Starting at the first line of the data and ending at the line with "name of the", copy each line exactly. Include both of those lines, but no pictures.

[TASK MATERIAL]

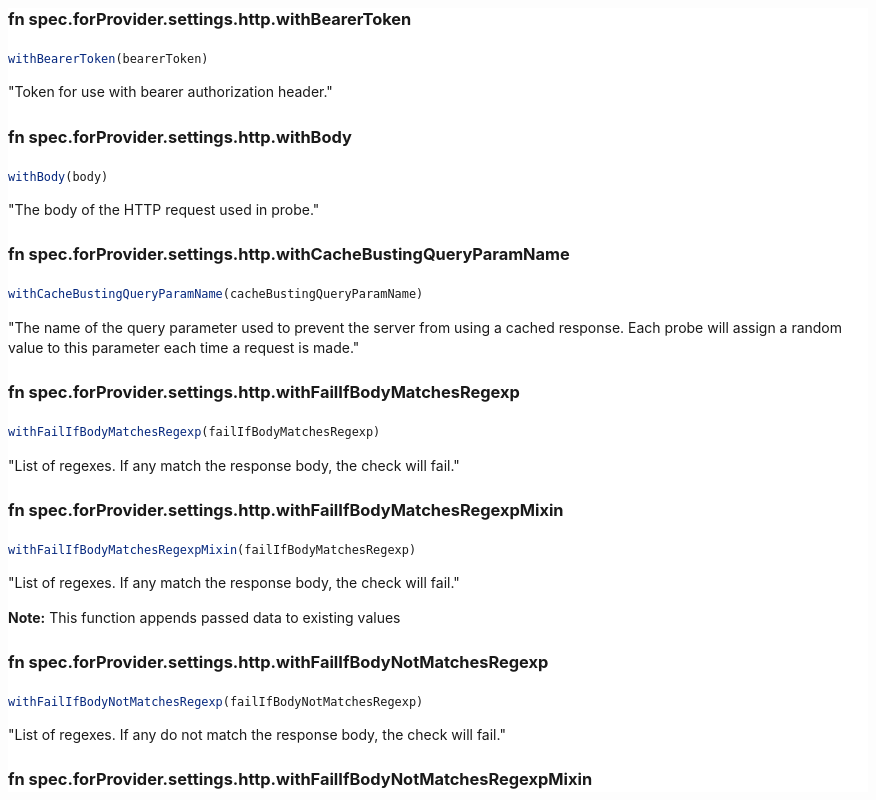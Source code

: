 ### fn spec.forProvider.settings.http.withBearerToken

```ts
withBearerToken(bearerToken)
```

"Token for use with bearer authorization header."

### fn spec.forProvider.settings.http.withBody

```ts
withBody(body)
```

"The body of the HTTP request used in probe."

### fn spec.forProvider.settings.http.withCacheBustingQueryParamName

```ts
withCacheBustingQueryParamName(cacheBustingQueryParamName)
```

"The name of the query parameter used to prevent the server from using a cached response. Each probe will assign a random value to this parameter each time a request is made."

### fn spec.forProvider.settings.http.withFailIfBodyMatchesRegexp

```ts
withFailIfBodyMatchesRegexp(failIfBodyMatchesRegexp)
```

"List of regexes. If any match the response body, the check will fail."

### fn spec.forProvider.settings.http.withFailIfBodyMatchesRegexpMixin

```ts
withFailIfBodyMatchesRegexpMixin(failIfBodyMatchesRegexp)
```

"List of regexes. If any match the response body, the check will fail."

**Note:** This function appends passed data to existing values

### fn spec.forProvider.settings.http.withFailIfBodyNotMatchesRegexp

```ts
withFailIfBodyNotMatchesRegexp(failIfBodyNotMatchesRegexp)
```

"List of regexes. If any do not match the response body, the check will fail."

### fn spec.forProvider.settings.http.withFailIfBodyNotMatchesRegexpMixin
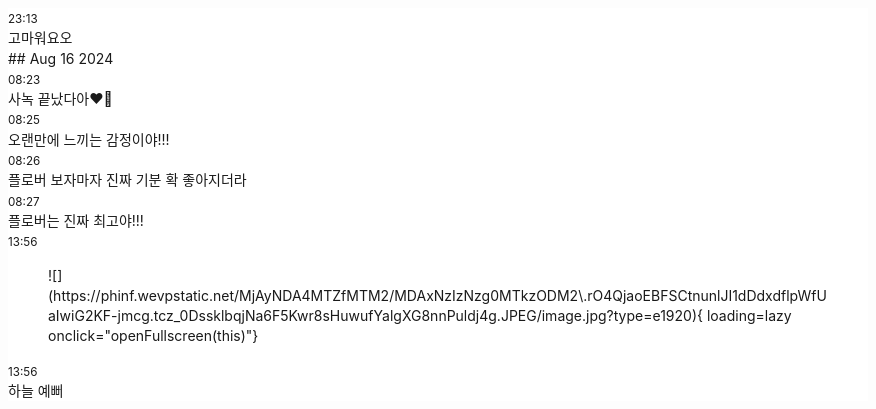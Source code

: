 </div>
<div class="message" markdown="1">
<div class="message-date" markdown="1">
<small>23:13</small>
</div>
<div markdown="1">
고마워요오
</div>
</div>
## Aug 16 2024

<div class="message" markdown="1">
<div class="message-date" markdown="1">
<small>08:23</small>
</div>
<div markdown="1">
사녹 끝났다아❤️‍🔥
</div>
</div>
<div class="message" markdown="1">
<div class="message-date" markdown="1">
<small>08:25</small>
</div>
<div markdown="1">
오랜만에 느끼는 감정이야!!!
</div>
</div>
<div class="message" markdown="1">
<div class="message-date" markdown="1">
<small>08:26</small>
</div>
<div markdown="1">
플로버 보자마자 진짜 기분 확 좋아지더라
</div>
</div>
<div class="message" markdown="1">
<div class="message-date" markdown="1">
<small>08:27</small>
</div>
<div markdown="1">
플로버는 진짜 최고야!!!
</div>
</div>
<div class="message" markdown="1">
<div class="message-date" markdown="1">
<small>13:56</small>
</div>
<div markdown="1">
<figure class="msg-media" markdown="1">
![](https://phinf.wevpstatic.net/MjAyNDA4MTZfMTM2/MDAxNzIzNzg0MTkzODM2\.rO4QjaoEBFSCtnunlJI1dDdxdflpWfUaIwiG2KF-jmcg.tcz_0DssklbqjNa6F5Kwr8sHuwufYalgXG8nnPuldj4g.JPEG/image.jpg?type=e1920){ loading=lazy onclick="openFullscreen(this)"}
</figure>
</div>
</div>
<div class="message" markdown="1">
<div class="message-date" markdown="1">
<small>13:56</small>
</div>
<div markdown="1">
하늘 예뻐
</div>
</div>
<div class="message" markdown="1">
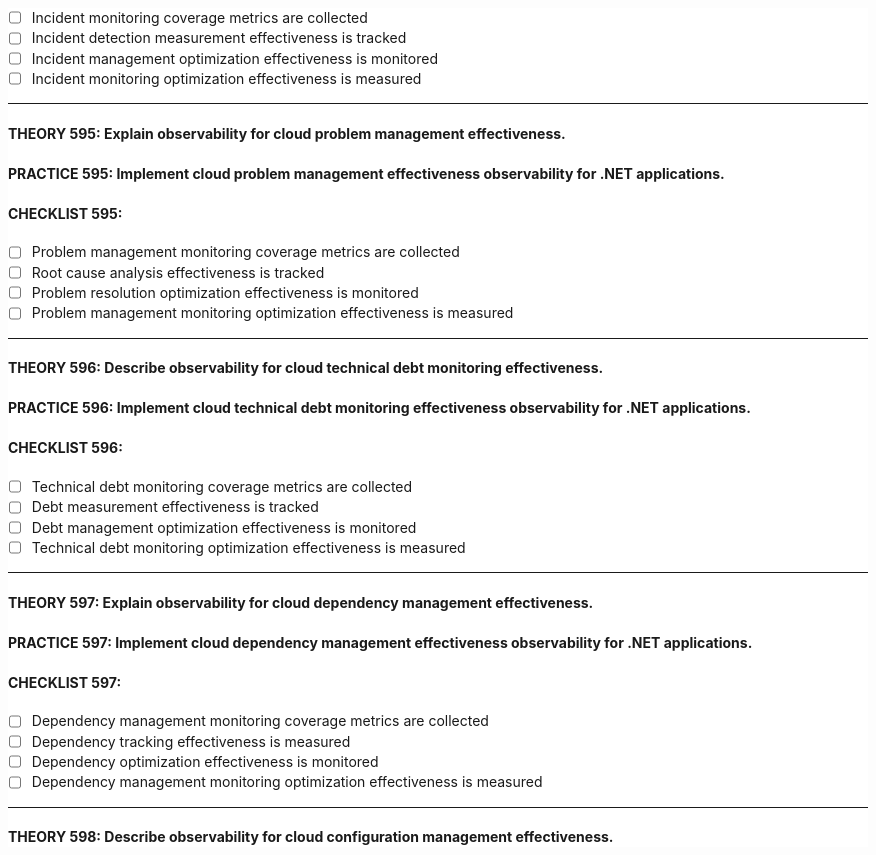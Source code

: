 - [ ] Incident monitoring coverage metrics are collected
- [ ] Incident detection measurement effectiveness is tracked
- [ ] Incident management optimization effectiveness is monitored
- [ ] Incident monitoring optimization effectiveness is measured

---

#### THEORY 595: Explain observability for cloud problem management effectiveness.

#### PRACTICE 595: Implement cloud problem management effectiveness observability for .NET applications.

#### CHECKLIST 595:

- [ ] Problem management monitoring coverage metrics are collected
- [ ] Root cause analysis effectiveness is tracked
- [ ] Problem resolution optimization effectiveness is monitored
- [ ] Problem management monitoring optimization effectiveness is measured

---

#### THEORY 596: Describe observability for cloud technical debt monitoring effectiveness.

#### PRACTICE 596: Implement cloud technical debt monitoring effectiveness observability for .NET applications.

#### CHECKLIST 596:

- [ ] Technical debt monitoring coverage metrics are collected
- [ ] Debt measurement effectiveness is tracked
- [ ] Debt management optimization effectiveness is monitored
- [ ] Technical debt monitoring optimization effectiveness is measured

---

#### THEORY 597: Explain observability for cloud dependency management effectiveness.

#### PRACTICE 597: Implement cloud dependency management effectiveness observability for .NET applications.

#### CHECKLIST 597:

- [ ] Dependency management monitoring coverage metrics are collected
- [ ] Dependency tracking effectiveness is measured
- [ ] Dependency optimization effectiveness is monitored
- [ ] Dependency management monitoring optimization effectiveness is measured

---

#### THEORY 598: Describe observability for cloud configuration management effectiveness.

[/TASK MATERIAL]

> **WORKED SOLUTION**
Source code

: ### fn spec.forProvider.settings.http.withBearerToken

```ts
withBearerToken(bearerToken)
```

"Token for use with bearer authorization header."

### fn spec.forProvider.settings.http.withBody

```ts
withBody(body)
```

"The body of the HTTP request used in probe."

### fn spec.forProvider.settings.http.withCacheBustingQueryParamName

```ts
withCacheBustingQueryParamName(cacheBustingQueryParamName)
```

"The name of the query parameter used to prevent the server from using a cached response. Each probe will assign a random value to this parameter each time a request is made."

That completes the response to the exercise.